In this PR I introduce a ngram cache per dataset query. This means that ngrams (where it make sense) won't be read from the disk twice. This causes a small problem, because this cache can get really big pretty quick.

After #195 and #196, I thought we finally have something worth merging.

Just looking at https://github.com/msm-code/ursa-bench/tree/master/results (3_ngramcache_hdd_all.txt) http://65.21.130.153:8000/hdd_all.html ) - it looks like we have almost 100% speedup. At least, as measured by a number of reads - but in a real world case all other metrics are basically irrelevant for ursadb (ANDs on CPU are super quick compared to HDD reads, even on SSD there's an order of magnitude difference). Just by the raw numbers as reported there's rougly 50% speedup.

Just one technicality though - since ursadb doesn't return information about wall-clock time for the whole request, we don't actually have it. This means I had to resort to using good old time:

# old version
(venv) root@mquery ~/ursa-bench # time python3 ursabench.py rules/signature-base/yara/* > /dev/null
real    1m26.660s
user    0m14.244s
sys     0m0.813s
# new version
(venv) root@mquery ~/ursa-bench # time python3 ursabench.py rules/signature-base/yara/* > /dev/null
real    1m0.512s
user    0m13.857s
sys     0m0.806s

Nice! Looks like we are onto something - still the same ~45% speedup. We've reduced the number of reads by roughly ~45%, and query time by the same amount. All checks out so far.

But I hear you asking, why does it work? Doesn't Linux already cache disk reads for us? Shouldn't disk cache for the second read always be warm anyway (since we're reading the same data for a second time)? Well yes, but clearly it's doing a lousy job. By caching reads we also avoid unnecessarily moving the data around the kernel, and decoding ngrams again. Overall this results in ~45% speedup.

Or does it? All our tests are on a warm disk cache, so reads would never actually hit a physical disk. Just in case, let's test after dropping pagecache:

# old version
(venv) root@mquery ~/ursa-bench # time python3 ursabench.py rules/signature-base/yara/* > /dev/null
real    71m23.290s
user    0m17.739s
sys     0m0.796s

# new version
(venv) root@mquery ~/ursa-bench # time python3 ursabench.py rules/signature-base/yara/* > /dev/null
real    70m53.808s
user    0m17.651s
sys     0m0.801s

That 30 seconds doesn't look impressive now, does it?

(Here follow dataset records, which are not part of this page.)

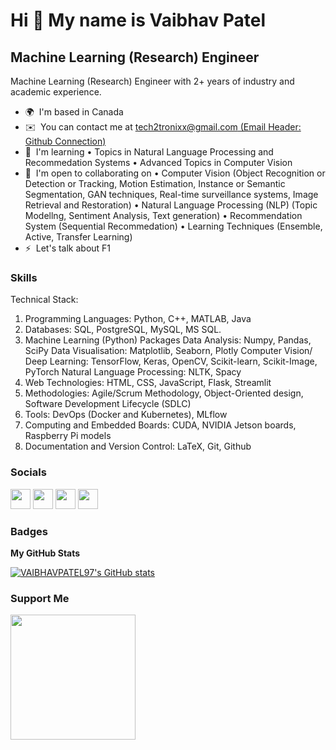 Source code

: Hi 👋 My name is Vaibhav Patel
==============================

Machine Learning (Research) Engineer
------------------------------------

Machine Learning (Research) Engineer with 2+ years of industry and academic experience.

* 🌍  I'm based in Canada
* ✉️  You can contact me at [tech2tronixx@gmail.com (Email Header: Github Connection)](mailto:tech2tronixx@gmail.com (Email Header: Github Connection))
* 🧠  I'm learning • Topics in Natural Language Processing and Recommedation Systems • Advanced Topics in Computer Vision
* 🤝  I'm open to collaborating on • Computer Vision (Object Recognition or Detection or Tracking, Motion Estimation, Instance or Semantic Segmentation, GAN techniques, Real-time surveillance systems, Image Retrieval and Restoration) • Natural Language Processing (NLP) (Topic Modellng, Sentiment Analysis, Text generation) • Recommendation System (Sequential Recommedation) • Learning Techniques (Ensemble, Active, Transfer Learning)
* ⚡  Let's talk about F1

### Skills
Technical Stack:
1. Programming Languages: Python, C++, MATLAB, Java
2. Databases: SQL, PostgreSQL, MySQL, MS SQL.
3. Machine Learning (Python) Packages 
 Data Analysis: Numpy, Pandas, SciPy
 Data Visualisation: Matplotlib, Seaborn, Plotly
 Computer Vision/ Deep Learning: TensorFlow, Keras, OpenCV, Scikit-learn, Scikit-Image, PyTorch
 Natural Language Processing: NLTK, Spacy
4. Web Technologies: HTML, CSS, JavaScript, Flask, Streamlit
5. Methodologies: Agile/Scrum Methodology, Object-Oriented design, Software Development Lifecycle (SDLC)
6. Tools: DevOps (Docker and Kubernetes), MLflow
7. Computing and Embedded Boards: CUDA, NVIDIA Jetson boards, Raspberry Pi models
8. Documentation and Version Control: LaTeX, Git, Github
### Socials

<p align="left"> <a href="https://www.github.com/VAIBHAVPATEL97" target="_blank" rel="noreferrer"><img src="https://raw.githubusercontent.com/danielcranney/readme-generator/main/public/icons/socials/github.svg" width="32" height="32" /></a> 
 <a href="https://www.linkedin.com/in/vaibhavpatel11/" target="_blank" rel="noreferrer"><img src="https://raw.githubusercontent.com/danielcranney/readme-generator/main/public/icons/socials/linkedin.svg" width="32" height="32" /></a>  
 <a href="https://scholar.google.com/citations?user=6p5EA_gAAAAJ&hl=en" target="_blank" rel="noreferrer"><img src="https://upload.wikimedia.org/wikipedia/commons/thumb/c/c7/Google_Scholar_logo.svg/768px-Google_Scholar_logo.svg.png" width="32" height="32" /></a>
 <a href="https://www.researchgate.net/profile/Vaibhav-Patel-19" target="_blank" rel="noreferrer"><img src="https://upload.wikimedia.org/wikipedia/commons/thumb/5/5e/ResearchGate_icon_SVG.svg/1200px-ResearchGate_icon_SVG.svg.png" width="32" height="32" /></a>  </p>

### Badges

<b>My GitHub Stats</b>

<a href="http://www.github.com/VAIBHAVPATEL97"><img src="https://github-readme-stats.vercel.app/api?username=VAIBHAVPATEL97&show_icons=true&hide=&count_private=true&title_color=0891b2&text_color=ffffff&icon_color=0891b2&bg_color=1c1917&hide_border=true&show_icons=true" alt="VAIBHAVPATEL97's GitHub stats" /></a>

### Support Me

<a href="https://www.buymeacoffee.com/detfly2021T"><img src="https://cdn.buymeacoffee.com/buttons/v2/default-yellow.png" width="200" /></a>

What a total disaster. Looks like I've been optimising a wrong number. We don't really care about the number of reads, we care about a number of unique reads - cached disk reads are almost as fast as just reading data from RAM. And we don't have to worry about RAM usage etc - all is handled by the system.

Takeaways:

  • The most important (and maybe only) thing we should optimise is a number of unique ngram reads. Reading the same data multiple times in a row is fast.
  • Disk cache is a serious business. Thanks, Linux.
  • We can also drop Performance improvement 3: implement string cache #196. Although that one at least saves us some CPU work. I think I should actually continue working on Performance improvement 3: simplify queries #195 - it actually reduces number of reads we have to do. Maybe we can use lessons learned here to prioritise already cached ngrams - so we maximise chance that we don't have to do another read. For example in ("AAA" & "BBB" & "CCC) | ("DDD" & "AAA", & "BBB) when evaluating the second or parameter we should first and "AAA" and "BBB" (which are already cached), in hope that this will return an empty set and we will return early. More advanced option is to have some "ngram profile" and look for rare ngrams first.

Thanks for reading my dev blog.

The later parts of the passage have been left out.